Re: [PATCH 1/1] SUNRPC dont update timeout value on connection reset

Trond Myklebust <trondmy@xxxxxxxxxxxxxxx> · Sun, 28 Jun 2020 21:16:38 +0000

On Sun, 2020-06-28 at 14:03 -0400, Olga Kornievskaia wrote:
> Trond/Anna,
> 
> Any comments on this patch?
> 
> On Tue, Jun 23, 2020 at 11:22 AM Olga Kornievskaia
> <olga.kornievskaia@xxxxxxxxx> wrote:
> > Current behaviour: every time a v3 operation is re-sent to the
> > server
> > we update (double) the timeout. There is no distinction between
> > whether
> > or not the previous timer had expired before the re-sent happened.
> > 
> > Here's the scenario:
> > 1. Client sends a v3 operation
> > 2. Server RST-s the connection (prior to the timeout) (eg.,
> > connection
> > is immediately reset)
> > 3. Client re-sends a v3 operation but the timeout is now 120sec.

Ah... The problem here is clearly '3.' incrementing the timeout value
before we've actually hit a minor or major timeout...

So I think we want to look carefully at xprt_adjust_timeout(). The
first rule there should be that if we're below the threshold for a
minor timeout, we just want to exit without changing anything.

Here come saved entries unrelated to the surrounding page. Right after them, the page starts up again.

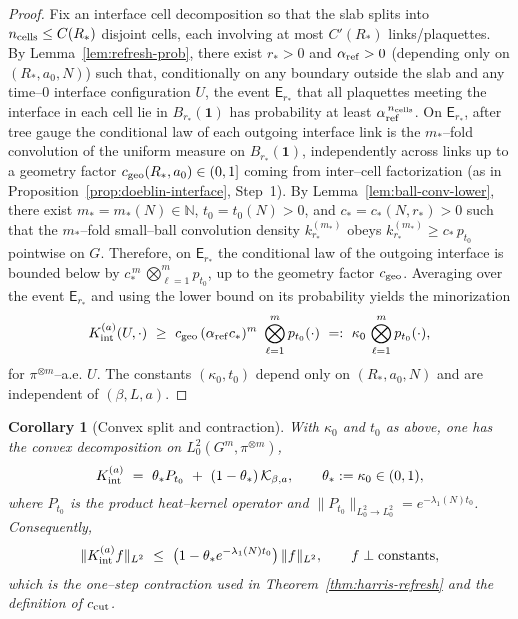 \documentclass[11pt]{amsart}
\theoremstyle{plain}
\newtheorem{corollary}[theorem]{Corollary}
\theoremstyle{definition}
\theoremstyle{remark}
\begin{document}
\begin{proof}
Fix an interface cell decomposition so that the slab splits into $n_{\rm cells}\le C(R_*)$ disjoint cells, each involving at most $C'(R_*)$ links/plaquettes. By Lemma~\ref{lem:refresh-prob}, there exist $r_*>0$ and $\alpha_{\rm ref}>0$ (depending only on $(R_*,a_0,N)$) such that, conditionally on any boundary outside the slab and any time–$0$ interface configuration $U$, the event $\mathsf E_{r_*}$ that all plaquettes meeting the interface in each cell lie in $B_{r_*}(\mathbf 1)$ has probability at least $\alpha_{\rm ref}^{\,n_{\rm cells}}$. On $\mathsf E_{r_*}$, after tree gauge the conditional law of each outgoing interface link is the $m_*$–fold convolution of the uniform measure on $B_{r_*}(\mathbf 1)$, independently across links up to a geometry factor $c_{\rm geo}(R_*,a_0)\in(0,1]$ coming from inter–cell factorization (as in Proposition~\ref{prop:doeblin-interface}, Step~1). By Lemma~\ref{lem:ball-conv-lower}, there exist $m_*=m_*(N)\in\mathbb N$, $t_0=t_0(N)>0$, and $c_*=c_*(N,r_*)>0$ such that the $m_*$–fold small–ball convolution density $k_{r_*}^{(m_*)}$ obeys $k_{r_*}^{(m_*)}\ge c_*\,p_{t_0}$ pointwise on $G$. Therefore, on $\mathsf E_{r_*}$ the conditional law of the outgoing interface is bounded below by $c_*^{\,m}\,\bigotimes_{\ell=1}^m p_{t_0}$, up to the geometry factor $c_{\rm geo}$. Averaging over the event $\mathsf E_{r_*}$ and using the lower bound on its probability yields the minorization
\[
  K_{\rm int}^{(a)}(U,\cdot)\ \ge\ c_{\rm geo}\, (\alpha_{\rm ref} c_*)^{m}\ \bigotimes_{\ell=1}^m p_{t_0}(\cdot)\ =:\ \kappa_0\, \bigotimes_{\ell=1}^m p_{t_0}(\cdot),
\]
for $\pi^{\otimes m}$–a.e. $U$. The constants $(\kappa_0,t_0)$ depend only on $(R_*,a_0,N)$ and are independent of $(\beta,L,a)$.
\end{proof}

\begin{corollary}[Convex split and contraction]\label{cor:convex-split}
With $\kappa_0$ and $t_0$ as above, one has the convex decomposition on $L^2_0(G^m,\pi^{\otimes m})$,
\[
  K_{\rm int}^{(a)}\ =\ \theta_* P_{t_0}\ +\ (1-\theta_*)\,\mathcal{K}_{\beta,a},\qquad \theta_*:=\kappa_0\in(0,1),
\]
where $P_{t_0}$ is the product heat–kernel operator and $\|P_{t_0}\|_{L^2_0\to L^2_0}=e^{-\lambda_1(N) t_0}$. Consequently,
\[
  \|K_{\rm int}^{(a)} f\|_{L^2}\ \le\ \big(1-\theta_* e^{-\lambda_1(N) t_0}\big)\,\|f\|_{L^2},\qquad f\perp \text{constants},
\]
which is the one–step contraction used in Theorem~\ref{thm:harris-refresh} and the definition of $c_{\rm cut}$.
\end{corollary}
\end{document}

The second rule is then that if we're below the threshold for a major
timeout, then we adjust the timeout value by doubling it (if to-
>to_exponential) or adding the value to->to_increment (if !to-
>to_exponential) and then exit.

Finally, if this is a major timeout, we reset req->rq_timeout to to-
>to_initval, reset req->rq_retries, call xprt_reset_majortimeo(), reset
the RTT counters and return ETIMEDOUT.

None of this should be specific to your connection reset case. This is
how we want timeouts to work in the generic case, so we need to fix
that.

-- 
Trond Myklebust
Linux NFS client maintainer, Hammerspace
trond.myklebust@xxxxxxxxxxxxxxx